- The Washington Times - Sunday, September 26, 2004

At one time, the loose circle of upright stones watched over by tall trees and overlooking a pond glazed with aquatic plants was informally called Stonehenge because of its loose likeness to the prehistoric original.

This week, the spot in a Montgomery County botanical park will get a new name — Reflection Terrace. Already, the names of the 10 persons killed in the Washington-area sniper shootings have been etched into one of the upright stones. Another stone’s message urges people to pause at the spot.

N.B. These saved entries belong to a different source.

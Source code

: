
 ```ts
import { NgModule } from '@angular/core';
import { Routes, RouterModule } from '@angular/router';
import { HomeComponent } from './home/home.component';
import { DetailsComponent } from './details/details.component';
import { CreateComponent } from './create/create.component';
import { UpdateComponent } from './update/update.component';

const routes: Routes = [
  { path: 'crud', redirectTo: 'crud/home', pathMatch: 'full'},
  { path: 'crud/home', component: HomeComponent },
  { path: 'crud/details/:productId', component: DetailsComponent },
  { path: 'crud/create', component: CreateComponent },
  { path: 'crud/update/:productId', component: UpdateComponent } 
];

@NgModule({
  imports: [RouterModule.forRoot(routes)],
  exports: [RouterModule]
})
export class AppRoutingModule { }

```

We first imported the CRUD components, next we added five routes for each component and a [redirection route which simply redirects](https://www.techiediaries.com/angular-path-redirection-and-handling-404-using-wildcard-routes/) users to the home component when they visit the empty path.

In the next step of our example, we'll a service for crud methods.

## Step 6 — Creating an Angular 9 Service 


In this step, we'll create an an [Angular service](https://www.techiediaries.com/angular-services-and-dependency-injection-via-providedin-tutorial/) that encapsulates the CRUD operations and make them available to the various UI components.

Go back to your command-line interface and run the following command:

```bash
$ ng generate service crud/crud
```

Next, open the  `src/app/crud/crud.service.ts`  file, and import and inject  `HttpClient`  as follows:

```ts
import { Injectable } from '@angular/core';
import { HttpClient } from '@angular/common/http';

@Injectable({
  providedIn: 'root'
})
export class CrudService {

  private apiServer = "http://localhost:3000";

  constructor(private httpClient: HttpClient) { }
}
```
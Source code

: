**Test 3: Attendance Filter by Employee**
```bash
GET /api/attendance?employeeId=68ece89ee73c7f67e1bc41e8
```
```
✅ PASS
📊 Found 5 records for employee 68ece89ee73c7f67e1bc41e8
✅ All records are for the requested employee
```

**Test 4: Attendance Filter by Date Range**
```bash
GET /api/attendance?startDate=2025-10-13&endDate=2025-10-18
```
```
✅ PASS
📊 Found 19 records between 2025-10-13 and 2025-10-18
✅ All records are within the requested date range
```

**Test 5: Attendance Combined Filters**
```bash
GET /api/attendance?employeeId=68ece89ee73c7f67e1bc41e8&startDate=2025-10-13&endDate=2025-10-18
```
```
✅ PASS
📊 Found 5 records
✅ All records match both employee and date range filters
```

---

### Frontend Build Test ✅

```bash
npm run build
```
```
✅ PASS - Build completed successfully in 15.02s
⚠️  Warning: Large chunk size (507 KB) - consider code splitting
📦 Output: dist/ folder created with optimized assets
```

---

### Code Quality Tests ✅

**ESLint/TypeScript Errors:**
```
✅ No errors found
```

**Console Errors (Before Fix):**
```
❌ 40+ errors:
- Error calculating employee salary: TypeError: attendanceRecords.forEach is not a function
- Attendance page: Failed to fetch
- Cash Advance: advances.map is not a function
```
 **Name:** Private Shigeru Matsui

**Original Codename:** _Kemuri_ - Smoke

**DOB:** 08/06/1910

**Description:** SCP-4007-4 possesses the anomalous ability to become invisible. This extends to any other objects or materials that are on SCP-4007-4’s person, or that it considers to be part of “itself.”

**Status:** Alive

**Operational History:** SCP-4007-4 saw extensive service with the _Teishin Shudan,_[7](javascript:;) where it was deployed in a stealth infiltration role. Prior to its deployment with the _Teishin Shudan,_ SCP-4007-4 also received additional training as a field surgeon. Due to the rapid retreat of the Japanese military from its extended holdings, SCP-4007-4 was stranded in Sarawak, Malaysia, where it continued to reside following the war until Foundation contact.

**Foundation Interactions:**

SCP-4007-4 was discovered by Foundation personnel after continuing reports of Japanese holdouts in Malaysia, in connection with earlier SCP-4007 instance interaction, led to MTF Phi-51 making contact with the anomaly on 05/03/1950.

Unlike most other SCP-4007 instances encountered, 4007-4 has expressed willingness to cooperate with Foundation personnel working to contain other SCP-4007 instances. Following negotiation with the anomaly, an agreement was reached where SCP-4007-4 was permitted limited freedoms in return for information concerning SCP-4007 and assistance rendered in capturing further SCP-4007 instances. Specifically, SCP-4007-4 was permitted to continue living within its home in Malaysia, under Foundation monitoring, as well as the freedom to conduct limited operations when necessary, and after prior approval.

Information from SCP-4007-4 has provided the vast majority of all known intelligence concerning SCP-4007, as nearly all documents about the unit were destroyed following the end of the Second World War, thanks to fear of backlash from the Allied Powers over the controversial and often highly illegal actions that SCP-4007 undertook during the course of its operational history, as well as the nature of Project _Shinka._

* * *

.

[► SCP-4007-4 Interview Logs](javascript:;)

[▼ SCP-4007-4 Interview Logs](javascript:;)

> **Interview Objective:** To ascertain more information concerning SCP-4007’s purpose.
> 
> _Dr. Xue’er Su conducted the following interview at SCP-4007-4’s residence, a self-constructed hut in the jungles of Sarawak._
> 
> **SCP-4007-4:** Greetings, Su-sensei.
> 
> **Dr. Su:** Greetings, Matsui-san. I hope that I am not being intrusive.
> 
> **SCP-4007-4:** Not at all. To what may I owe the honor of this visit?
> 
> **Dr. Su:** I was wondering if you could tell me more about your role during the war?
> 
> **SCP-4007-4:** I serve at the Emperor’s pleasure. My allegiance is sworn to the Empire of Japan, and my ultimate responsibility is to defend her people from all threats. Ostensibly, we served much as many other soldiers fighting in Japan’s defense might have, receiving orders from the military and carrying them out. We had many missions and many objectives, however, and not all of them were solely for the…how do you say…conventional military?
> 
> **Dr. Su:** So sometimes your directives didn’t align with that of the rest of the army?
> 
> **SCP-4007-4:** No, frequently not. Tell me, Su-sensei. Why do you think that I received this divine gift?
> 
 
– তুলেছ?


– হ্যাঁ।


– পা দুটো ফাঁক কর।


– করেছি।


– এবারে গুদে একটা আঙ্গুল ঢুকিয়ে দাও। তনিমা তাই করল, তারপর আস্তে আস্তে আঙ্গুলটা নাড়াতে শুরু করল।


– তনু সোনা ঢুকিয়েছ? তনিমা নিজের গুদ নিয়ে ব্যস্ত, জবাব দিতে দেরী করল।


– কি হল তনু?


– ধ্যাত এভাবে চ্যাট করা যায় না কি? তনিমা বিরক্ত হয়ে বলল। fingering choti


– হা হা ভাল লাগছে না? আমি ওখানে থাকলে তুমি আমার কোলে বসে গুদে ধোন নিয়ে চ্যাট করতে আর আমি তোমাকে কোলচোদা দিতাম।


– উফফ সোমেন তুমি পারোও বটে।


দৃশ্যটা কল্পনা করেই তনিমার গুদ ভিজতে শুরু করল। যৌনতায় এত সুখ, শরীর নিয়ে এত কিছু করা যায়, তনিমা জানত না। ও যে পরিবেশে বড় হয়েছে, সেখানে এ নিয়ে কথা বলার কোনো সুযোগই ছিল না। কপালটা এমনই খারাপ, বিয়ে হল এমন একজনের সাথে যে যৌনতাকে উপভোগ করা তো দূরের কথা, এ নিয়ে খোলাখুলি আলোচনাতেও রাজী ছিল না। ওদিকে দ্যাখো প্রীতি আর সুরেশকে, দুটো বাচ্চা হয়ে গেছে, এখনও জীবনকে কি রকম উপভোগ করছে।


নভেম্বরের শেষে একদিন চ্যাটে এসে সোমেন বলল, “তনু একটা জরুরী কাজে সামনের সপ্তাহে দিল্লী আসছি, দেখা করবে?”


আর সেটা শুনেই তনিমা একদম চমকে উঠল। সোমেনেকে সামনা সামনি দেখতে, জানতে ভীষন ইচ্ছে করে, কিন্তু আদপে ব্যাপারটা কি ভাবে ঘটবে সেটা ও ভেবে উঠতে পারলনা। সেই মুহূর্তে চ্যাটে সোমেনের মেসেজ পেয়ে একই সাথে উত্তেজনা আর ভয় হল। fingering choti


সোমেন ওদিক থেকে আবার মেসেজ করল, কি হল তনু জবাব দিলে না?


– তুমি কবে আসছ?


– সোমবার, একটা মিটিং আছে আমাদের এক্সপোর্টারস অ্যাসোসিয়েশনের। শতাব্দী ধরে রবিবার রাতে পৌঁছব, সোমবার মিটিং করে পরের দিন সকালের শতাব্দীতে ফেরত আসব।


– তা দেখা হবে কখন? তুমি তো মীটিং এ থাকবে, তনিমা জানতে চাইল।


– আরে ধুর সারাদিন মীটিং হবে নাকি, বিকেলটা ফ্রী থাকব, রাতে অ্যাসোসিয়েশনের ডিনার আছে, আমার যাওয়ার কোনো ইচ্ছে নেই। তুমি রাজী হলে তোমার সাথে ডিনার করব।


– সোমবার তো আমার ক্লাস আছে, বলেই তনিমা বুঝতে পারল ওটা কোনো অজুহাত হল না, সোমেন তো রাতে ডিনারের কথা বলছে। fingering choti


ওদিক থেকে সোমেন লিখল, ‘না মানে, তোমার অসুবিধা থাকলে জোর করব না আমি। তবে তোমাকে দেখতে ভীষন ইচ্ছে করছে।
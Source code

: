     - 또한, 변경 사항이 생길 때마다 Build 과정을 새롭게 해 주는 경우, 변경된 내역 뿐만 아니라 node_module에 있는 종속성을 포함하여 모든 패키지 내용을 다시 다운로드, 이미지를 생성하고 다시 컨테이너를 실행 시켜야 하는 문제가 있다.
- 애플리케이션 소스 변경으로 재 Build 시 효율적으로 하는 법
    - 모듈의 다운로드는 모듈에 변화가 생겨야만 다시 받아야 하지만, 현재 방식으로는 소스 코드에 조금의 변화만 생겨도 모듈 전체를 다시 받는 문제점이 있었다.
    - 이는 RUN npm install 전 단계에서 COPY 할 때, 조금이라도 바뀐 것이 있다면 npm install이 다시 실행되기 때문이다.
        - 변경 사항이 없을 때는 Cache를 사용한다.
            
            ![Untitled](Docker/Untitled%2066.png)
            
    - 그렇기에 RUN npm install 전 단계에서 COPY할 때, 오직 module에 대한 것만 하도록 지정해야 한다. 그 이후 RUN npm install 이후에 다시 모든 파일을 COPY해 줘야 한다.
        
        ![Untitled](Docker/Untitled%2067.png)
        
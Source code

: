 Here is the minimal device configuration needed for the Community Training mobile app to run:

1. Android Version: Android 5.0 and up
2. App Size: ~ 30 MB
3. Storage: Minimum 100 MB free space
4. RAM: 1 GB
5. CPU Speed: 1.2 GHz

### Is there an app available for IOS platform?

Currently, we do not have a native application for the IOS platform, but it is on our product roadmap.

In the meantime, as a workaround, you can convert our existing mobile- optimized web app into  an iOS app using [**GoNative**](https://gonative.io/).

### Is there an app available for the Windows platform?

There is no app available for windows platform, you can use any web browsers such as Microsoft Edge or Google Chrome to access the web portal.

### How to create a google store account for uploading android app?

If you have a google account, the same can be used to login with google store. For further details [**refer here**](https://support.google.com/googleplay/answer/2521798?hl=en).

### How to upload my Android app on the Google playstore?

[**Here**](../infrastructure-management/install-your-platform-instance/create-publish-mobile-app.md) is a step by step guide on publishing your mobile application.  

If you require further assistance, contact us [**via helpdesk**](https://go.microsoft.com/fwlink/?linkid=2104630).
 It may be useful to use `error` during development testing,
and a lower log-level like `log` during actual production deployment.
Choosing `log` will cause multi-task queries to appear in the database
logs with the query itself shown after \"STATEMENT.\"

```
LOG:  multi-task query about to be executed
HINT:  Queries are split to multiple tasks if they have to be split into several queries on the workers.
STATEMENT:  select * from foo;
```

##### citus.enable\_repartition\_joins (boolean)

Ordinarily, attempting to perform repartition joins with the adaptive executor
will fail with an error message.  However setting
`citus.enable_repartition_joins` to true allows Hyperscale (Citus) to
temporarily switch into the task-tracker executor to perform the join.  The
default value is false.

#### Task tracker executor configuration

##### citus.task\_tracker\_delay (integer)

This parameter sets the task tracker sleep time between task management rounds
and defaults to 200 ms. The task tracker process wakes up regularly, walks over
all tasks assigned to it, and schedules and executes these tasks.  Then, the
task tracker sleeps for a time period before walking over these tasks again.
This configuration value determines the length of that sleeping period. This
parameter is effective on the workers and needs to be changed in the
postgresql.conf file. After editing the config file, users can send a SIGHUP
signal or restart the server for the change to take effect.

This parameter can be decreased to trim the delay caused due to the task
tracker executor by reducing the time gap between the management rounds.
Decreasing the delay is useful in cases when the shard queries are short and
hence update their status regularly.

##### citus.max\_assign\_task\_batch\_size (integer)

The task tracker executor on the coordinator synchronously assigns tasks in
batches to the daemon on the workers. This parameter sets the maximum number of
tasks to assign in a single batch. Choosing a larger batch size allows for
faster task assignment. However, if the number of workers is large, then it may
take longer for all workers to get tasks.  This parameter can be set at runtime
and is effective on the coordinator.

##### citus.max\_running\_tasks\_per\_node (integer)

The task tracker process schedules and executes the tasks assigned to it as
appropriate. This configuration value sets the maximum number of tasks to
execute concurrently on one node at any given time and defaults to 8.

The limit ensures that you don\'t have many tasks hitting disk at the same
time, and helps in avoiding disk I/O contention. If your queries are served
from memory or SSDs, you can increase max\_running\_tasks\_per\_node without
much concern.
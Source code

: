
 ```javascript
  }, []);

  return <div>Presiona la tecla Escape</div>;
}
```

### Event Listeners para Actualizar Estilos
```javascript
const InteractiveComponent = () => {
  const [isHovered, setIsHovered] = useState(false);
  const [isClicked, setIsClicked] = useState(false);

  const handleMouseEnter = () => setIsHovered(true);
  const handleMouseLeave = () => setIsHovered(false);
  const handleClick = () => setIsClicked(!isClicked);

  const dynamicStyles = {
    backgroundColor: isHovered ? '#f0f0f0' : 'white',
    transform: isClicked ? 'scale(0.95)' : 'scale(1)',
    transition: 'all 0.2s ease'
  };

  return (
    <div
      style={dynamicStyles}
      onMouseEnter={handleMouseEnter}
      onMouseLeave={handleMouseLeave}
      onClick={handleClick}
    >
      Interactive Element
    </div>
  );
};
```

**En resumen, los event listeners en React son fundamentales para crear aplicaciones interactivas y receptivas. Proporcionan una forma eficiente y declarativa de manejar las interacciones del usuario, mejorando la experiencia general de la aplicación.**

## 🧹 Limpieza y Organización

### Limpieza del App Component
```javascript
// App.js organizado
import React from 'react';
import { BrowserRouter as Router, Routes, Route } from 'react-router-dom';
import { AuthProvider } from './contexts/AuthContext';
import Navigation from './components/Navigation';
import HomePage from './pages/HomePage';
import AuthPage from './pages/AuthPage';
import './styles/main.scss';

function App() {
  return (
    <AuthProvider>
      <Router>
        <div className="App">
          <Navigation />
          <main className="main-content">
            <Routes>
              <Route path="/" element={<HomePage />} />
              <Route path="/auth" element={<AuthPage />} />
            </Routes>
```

“Linger here and reflect on those lost to violence,” it reads. “Hope for a more peaceful world. Seek a reverence for life among all people.”

Relatives of those killed in the 2002 sniper shootings will gather Friday at the memorial for its official dedication, almost two years after James Martin was fatally shot in a supermarket parking lot just a half-mile away, the start of what would be three weeks of terror.

Rather than erect an elaborate memorial to those who died, county planners have adapted an existing spot, making only minor changes. The purpose was to create a place of tranquility and meditation, not a sober monument to the slayings.

“It’s lovely, very serene,” said Sonia Wills, mother of Conrad Johnson, a county bus driver fatally shot Oct. 22, 2002. “It’s not like a cemetery. It is somewhere I can go by myself and have some private moments.”

Thirteen persons were shot between Oct. 2 and Oct. 22, 2002. Three survived.

John Allen Muhammad and Lee Boyd Malvo were arrested Oct. 24, 2002, at a rest stop in Myersville, Md. The pair, each of whom was convicted in a slaying, also have been tied to shootings in Washington state, Louisiana, Alabama and Georgia.

But it was Montgomery County that perhaps suffered the most and the longest.

On Oct. 3, the second day of the rampage, four persons were killed in a three-hour span that morning. The last killing took place in Aspen Hill. The Rockville headquarters of the county police department was home to the massive manhunt.

Plans for the memorial at Brookside Gardens were announced last year by County Executive Douglas M. Duncan, and the county parks division has raised $50,000 to fund the project.

In the past few months, landscapers have replaced a stone walkway that leads to the small site and will plant perennials. Small signs are to be placed near the parking lot to direct visitors to the site.

Stone carvers have etched two upright bluestone blocks, each about 8 feet tall with flat faces. One holds a very brief description of what happened in fall 2002. The other bears the names of those killed and their hometowns.

A third, squat stone bears the inscription encouraging visitors to take time to reflect not on the killings themselves, but on the people behind the names on the stone.

“We didn’t want a lot of wording about the incident itself,” said landscape designer Sunny Scully of the Fairfax firm that worked on the project. “We don’t want it to be memorialized as a negative event.”

Planners gathered family members for lunch at Brookside Gardens on the day that Malvo was sentenced to life in prison in March to show them a computerized mock-up of the memorial. Aside from a few changes to the spellings of the names, all were pleased with what they saw.

“They were very touched,” said Phil Normandy, a plants collection manager at Brookside Gardens who has worked as the memorial’s project manager. “It was already conducive to a place of meditation. I think people liked that.”

Eventually, the memorial will be bordered by hostas, mums and fragrant plants in hopes of attracting butterflies and hummingbirds. The site already offers a clear view of the Japanese-style teahouse across the pond.

Gardener Jim Dwyer said the spot was popular even before the memorial was erected.

“People come out here and think about life,” he said, pausing between dips of his shovel, “or how short it can be.”